Precisamente en el comienzo Anderson nos pone las claves de su película, el paródico Haiku con que se cifra la lucha es el verdadero tono de Isla de perros. Uno que encuentra humor y admiración en un mundo ajeno (Japón). El arte del realizador estadounidense se conecta con una observación sobre los distintos "absurdos" que rodean nuestras vidas: desde figuras de lenguaje que son trasladadas como realidades concretas hasta la forma ya más caricaturesca con que se muestra el teatro No. Por momentos, los filmes de Anderson funcionan como una máquina de engarzar sus chistes con una historia como excusa, con un relato como peaje obligatorio. Más en unas películas que en otras. Más en Isla de perros que en Rushmore, por ejemplo. Sin quitarle importancia a la trama, Isla de perros se sostiene por el estilo.  Un estilo que nos lleva a concentrar nuestra atención en el modo en que un chef prepara distintos platos japoneses como un bello espectáculo de horror y crueldad, antes de como un simple momento en que se muestra información sobre el desarrollo de la película. El estilo se impone sobre la narrativa, sin por esto querer decir que se ha puesto a la narración a un lado. 


El estilo es un país por derecho propio. Desde antes del estreno hubo discusiones sobre el modo en que los realizadores se apropiaban de una cultura ajena, y ya después de dicho estreno algunas interpretaciones alegaban que en la narración se establecía una superioridad occidental (uno de los personajes claves para que se resuelva la historia es de origen estadounidense). El mundo de Isla de perros no ocurre en nuestra geografía, sin embargo.
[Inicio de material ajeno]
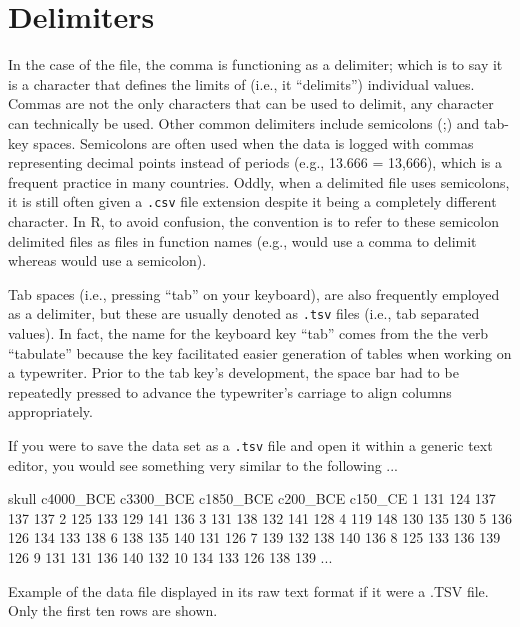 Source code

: \section{Delimiters}

In the case of the  file, the comma is functioning as a \gls{delimiter}; which is to say it is a character that defines the limits of (i.e., it ``delimits'') individual values. Commas are not the only characters that can be used to delimit, any character can technically be used. Other common delimiters include semicolons (;) and tab-key spaces. Semicolons are often used when the data is logged with commas representing decimal points instead of periods (e.g., 13.666 = 13,666), which is a frequent practice in many countries. Oddly, when a delimited file uses semicolons, it is still often given a \texttt{.csv} file extension despite it being a completely different character.  In R, to avoid confusion, the convention is to refer to these semicolon delimited files as  files in function names (e.g.,  would use a comma to delimit whereas  would use a semicolon).

Tab spaces (i.e., pressing ``tab'' on your keyboard), are also frequently employed as a delimiter, but these are usually denoted as \texttt{.tsv} files (i.e., tab separated values). In fact, the name for the keyboard key ``tab'' comes from the the verb ``tabulate'' because the key facilitated easier generation of tables when working on a typewriter. Prior to the tab key's development, the space bar had to be repeatedly pressed to advance the typewriter's carriage to align columns appropriately. 

If you were to save the  data set as a \texttt{.tsv} file and open it within a generic text editor, you would see something very similar to the following ...

\vspace{1em}
\begin{listing}[H]
\begin{raw}
skull	c4000_BCE	c3300_BCE	c1850_BCE	c200_BCE	c150_CE
1	131	124	137	137	137
2	125	133	129	141	136
3	131	138	132	141	128
4	119	148	130	135	130
5	136	126	134	133	138
6	138	135	140	131	126
7	139	132	138	140	136
8	125	133	136	139	126
9	131	131	136	140	132
10	134	133	126	138	139
...
\end{raw}
\caption*{Example of the  data file displayed in its raw text format if it were a .TSV file. Only the first ten rows are shown.}
\end{listing}
\vspace{1em}


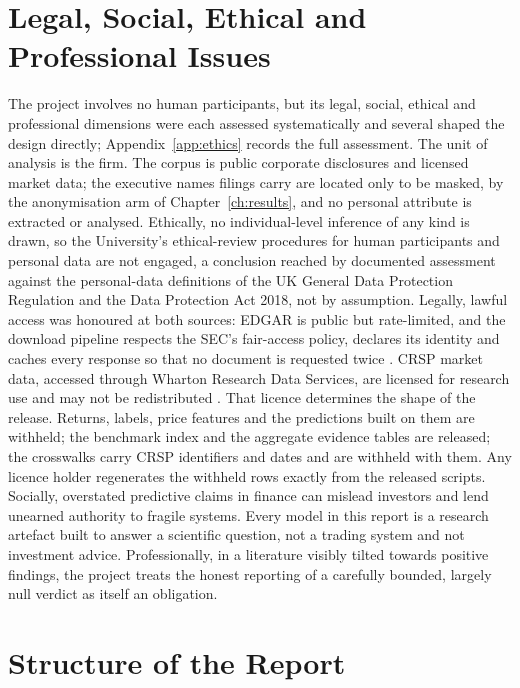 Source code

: \section{Legal, Social, Ethical and Professional Issues}
\label{sec:intro-ethics}

The project involves no human participants, but its legal, social, ethical and professional dimensions were each assessed systematically and several shaped the design directly; Appendix~\ref{app:ethics} records the full assessment. The unit of analysis is the firm. The corpus is public corporate disclosures and licensed market data; the executive names filings carry are located only to be masked, by the anonymisation arm of Chapter~\ref{ch:results}, and no personal attribute is extracted or analysed. Ethically, no individual-level inference of any kind is drawn, so the University's ethical-review procedures for human participants and personal data are not engaged, a conclusion reached by documented assessment against the personal-data definitions of the UK General Data Protection Regulation and the Data Protection Act 2018, not by assumption. Legally, lawful access was honoured at both sources: EDGAR is public but rate-limited, and the download pipeline respects the SEC's fair-access policy, declares its identity and caches every response so that no document is requested twice \cite{sec2024edgar}. CRSP market data, accessed through Wharton Research Data Services, are licensed for research use and may not be redistributed \cite{crsp2026data}. That licence determines the shape of the release. Returns, labels, price features and the predictions built on them are withheld; the benchmark index and the aggregate evidence tables are released; the crosswalks carry CRSP identifiers and dates and are withheld with them. Any licence holder regenerates the withheld rows exactly from the released scripts. Socially, overstated predictive claims in finance can mislead investors and lend unearned authority to fragile systems. Every model in this report is a research artefact built to answer a scientific question, not a trading system and not investment advice. Professionally, in a literature visibly tilted towards positive findings, the project treats the honest reporting of a carefully bounded, largely null verdict as itself an obligation.

\section{Structure of the Report}
\label{sec:intro-structure}

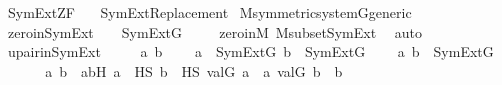 %
\begin{isabellebody}%
%
%
\isadelimtheory
%
\endisadelimtheory
%
\isatagtheory
{}\isamarkupfalse%
\ SymExt{\isacharunderscore}{\kern0pt}ZF\isanewline
\ \ \ SymExt{\isacharunderscore}{\kern0pt}Replacement\isanewline
{}%
\endisatagtheory
{\isafoldtheory}%
%
\isadelimtheory
\isanewline
%
\endisadelimtheory
\isanewline
{}\isamarkupfalse%
\ M{\isacharunderscore}{\kern0pt}symmetric{\isacharunderscore}{\kern0pt}system{\isacharunderscore}{\kern0pt}G{\isacharunderscore}{\kern0pt}generic\ \ \isanewline
\isanewline
{}\isamarkupfalse%
\ zero{\isacharunderscore}{\kern0pt}in{\isacharunderscore}{\kern0pt}SymExt\ {\isacharcolon}{\kern0pt}\ {\isachardoublequoteopen}{}\ {\isasymin}\ SymExt{\isacharparenleft}{\kern0pt}G{\isacharparenright}{\kern0pt}{\isachardoublequoteclose}\ \isanewline
%
\isadelimproof
\ \ %
\endisadelimproof
%
\isatagproof
{}\isamarkupfalse%
\ zero{\isacharunderscore}{\kern0pt}in{\isacharunderscore}{\kern0pt}M\ M{\isacharunderscore}{\kern0pt}subset{\isacharunderscore}{\kern0pt}SymExt\ \isamarkupfalse%
\ auto%
\endisatagproof
{\isafoldproof}%
%
\isadelimproof
\isanewline
%
\endisadelimproof
\isanewline
{}\isamarkupfalse%
\ upair{\isacharunderscore}{\kern0pt}in{\isacharunderscore}{\kern0pt}SymExt\ {\isacharcolon}{\kern0pt}\ \isanewline
\ \ \ a\ b\ \isanewline
\ \ \ {\isachardoublequoteopen}a\ {\isasymin}\ SymExt{\isacharparenleft}{\kern0pt}G{\isacharparenright}{\kern0pt}{\isachardoublequoteclose}\ {\isachardoublequoteopen}b\ {\isasymin}\ SymExt{\isacharparenleft}{\kern0pt}G{\isacharparenright}{\kern0pt}{\isachardoublequoteclose}\ \isanewline
\ \ \ {\isachardoublequoteopen}{\isacharbraceleft}{\kern0pt}a{\isacharcomma}{\kern0pt}\ b{\isacharbraceright}{\kern0pt}\ {\isasymin}\ SymExt{\isacharparenleft}{\kern0pt}G{\isacharparenright}{\kern0pt}{\isachardoublequoteclose}\ \isanewline
%
\isadelimproof
%
\endisadelimproof
%
\isatagproof
{}\isamarkupfalse%
\ {\isacharminus}{\kern0pt}\ \isanewline
\ \ \isamarkupfalse%
\ a{\isacharprime}{\kern0pt}\ b{\isacharprime}{\kern0pt}\ \ a{\isacharprime}{\kern0pt}b{\isacharprime}{\kern0pt}H{\isacharcolon}{\kern0pt}\ {\isachardoublequoteopen}a{\isacharprime}{\kern0pt}\ {\isasymin}\ HS{\isachardoublequoteclose}\ {\isachardoublequoteopen}b{\isacharprime}{\kern0pt}\ {\isasymin}\ HS{\isachardoublequoteclose}\ {\isachardoublequoteopen}val{\isacharparenleft}{\kern0pt}G{\isacharcomma}{\kern0pt}\ a{\isacharprime}{\kern0pt}{\isacharparenright}{\kern0pt}\ {\isacharequal}{\kern0pt}\ a{\isachardoublequoteclose}\ {\isachardoublequoteopen}val{\isacharparenleft}{\kern0pt}G{\isacharcomma}{\kern0pt}\ b{\isacharprime}{\kern0pt}{\isacharparenright}{\kern0pt}\ {\isacharequal}{\kern0pt}\ b{\isachardoublequoteclose}\ \isanewline

\end{isabellebody}
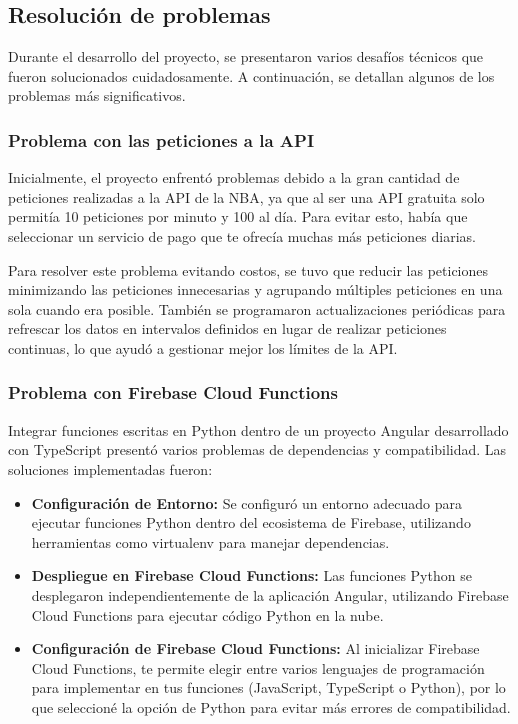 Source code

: \subsection{Resolución de problemas}
Durante el desarrollo del proyecto, se presentaron varios desafíos técnicos que fueron solucionados cuidadosamente. A continuación, se detallan algunos de los problemas más significativos.

\subsubsection{Problema con las peticiones a la API}
Inicialmente, el proyecto enfrentó problemas debido a la gran cantidad de peticiones realizadas a la API de la NBA, ya que al ser una API gratuita solo permitía 10 peticiones por minuto y 100 al día. Para evitar esto, había que seleccionar un servicio de pago que te ofrecía muchas más peticiones diarias. 

Para resolver este problema evitando costos, se tuvo que reducir las peticiones minimizando las peticiones innecesarias y agrupando múltiples peticiones en una sola cuando era posible. También se programaron actualizaciones periódicas para refrescar los datos en intervalos definidos en lugar de realizar peticiones continuas, lo que ayudó a gestionar mejor los límites de la API.

\subsubsection{Problema con Firebase Cloud Functions}
Integrar funciones escritas en Python dentro de un proyecto Angular desarrollado con TypeScript presentó varios problemas de dependencias y compatibilidad.
Las soluciones implementadas fueron:
\begin{itemize}
\tightlist
    \item 
        \textbf{Configuración de Entorno:} Se configuró un entorno adecuado para ejecutar funciones Python dentro del ecosistema de Firebase, utilizando herramientas como virtualenv para manejar dependencias.
    \item 
        \textbf{Despliegue en Firebase Cloud Functions:} Las funciones Python se desplegaron independientemente de la aplicación Angular, utilizando Firebase Cloud Functions para ejecutar código Python en la nube.
    \item 
        \textbf{Configuración de Firebase Cloud Functions:} Al inicializar Firebase Cloud Functions, te permite elegir entre varios lenguajes de programación para implementar en tus funciones (JavaScript, TypeScript o Python), por lo que seleccioné la opción de Python para evitar más errores de compatibilidad.
\end{itemize}

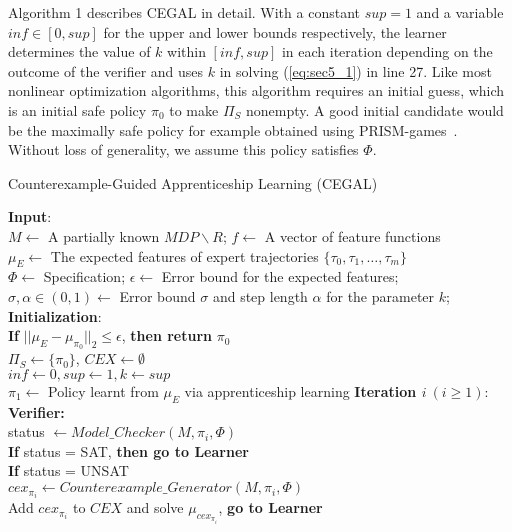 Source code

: Algorithm 1 describes CEGAL in detail. 
With a constant $sup=1$ and a variable $inf\in[0, sup]$ for the upper and lower bounds respectively, the learner determines the value of $k$ within $[inf, sup]$ in each iteration depending on the outcome of the verifier and uses $k$ in solving (\ref{eq:sec5_1}) in line 27. 
Like most nonlinear optimization algorithms, this algorithm requires an initial guess, which is an initial safe policy $\pi_0$ to make $\Pi_S$ nonempty. A good initial candidate would be the maximally safe policy for example obtained using PRISM-games~{\cite{Kwiatkowska2017}}. 
Without loss of generality, we assume this policy satisfies $\Phi$. 
\begin{algorithm}[htpb]
\caption{Counterexample-Guided Apprenticeship Learning (CEGAL)}
\begin{algorithmic}[1]
\State \textbf{Input}:
\\\qquad $M\gets$ A partially known $MDP\backslash R$; $f\gets$ A vector of feature functions
\\\qquad $\mu_E\gets$ The expected features of expert trajectories $\{\tau_0, \tau_1, \ldots,\tau_m\}$
\\\qquad $\Phi\gets$ Specification; $\epsilon\gets$ Error bound for the expected features;
\\\qquad $\sigma, \alpha\in(0, 1)\gets$ Error bound $\sigma$ and step length $\alpha$ for the parameter $k$; 
\State \textbf{Initialization}:
\\\qquad \textbf{If} $||\mu_E-\mu_{\pi_0}||_2\leq \epsilon$, {\bf then return} $\pi_0$ 
\\\qquad $\Pi_S\leftarrow\{\pi_0\}$, $CEX\leftarrow\emptyset$ 
\\\qquad $inf\leftarrow0, sup\leftarrow1, k\leftarrow sup$ 
\\\qquad $\pi_1\leftarrow$ Policy learnt from $\mu_E$ via apprenticeship learning
\State \textbf{Iteration $i\ (i\geq 1)$}:
\\\qquad\textbf{Verifier:}
\\\qquad\qquad status $\gets Model\_Checker(M,\pi_i, \Phi)$
\\\qquad\qquad \textbf{If} status = SAT, \textbf{then go to Learner}
\\\qquad\qquad \textbf{If} status = UNSAT
\\\qquad\qquad\qquad $cex_{\pi_i}\gets Counterexample\_Generator(M,\pi_i,\Phi)$
\\\qquad\qquad\qquad Add $cex_{\pi_i}$ to $CEX$ and solve $\mu_{cex_{\pi_i}}$, \textbf{go to Learner} 

\end{algorithmic}
\end{algorithm}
De hecho, la historia del filme puede entenderse como una parábola en que los injustamente marginados se rebelan, marginados que tienen mucho en común con la situación de los inmigrantes hoy. En el centro de la película, más que en otros largometrajes de Anderson, se nos confronta con la pregunta por el otro. El gesto de mantener a los japoneses hablando en su propio idioma –muchas veces sin traducción– y limitar el inglés a los perros y a algunos personajes puntuales remarca la diferencia que hay entre unos y otros. Este rasgo apunta a un lugar de encuentro. Isla de perros cuenta un encuentro, acaso utópico, con el otro (el hombre y el perro, los estadounidenses y los nuevos inmigrantes). El que las barreras culturales, de especies en el filme, se puedan acortar indica que aun con toda su vena irónica, Wes Anderson es un idealista. La plausibilidad del encuentro radica en que los realizadores han sabido amalgamar las distintas fuentes a través del estilo. Esta unión es posible y creíble en el Anderson Country; un lugar que nos resulta más habitable que otros territorios reales.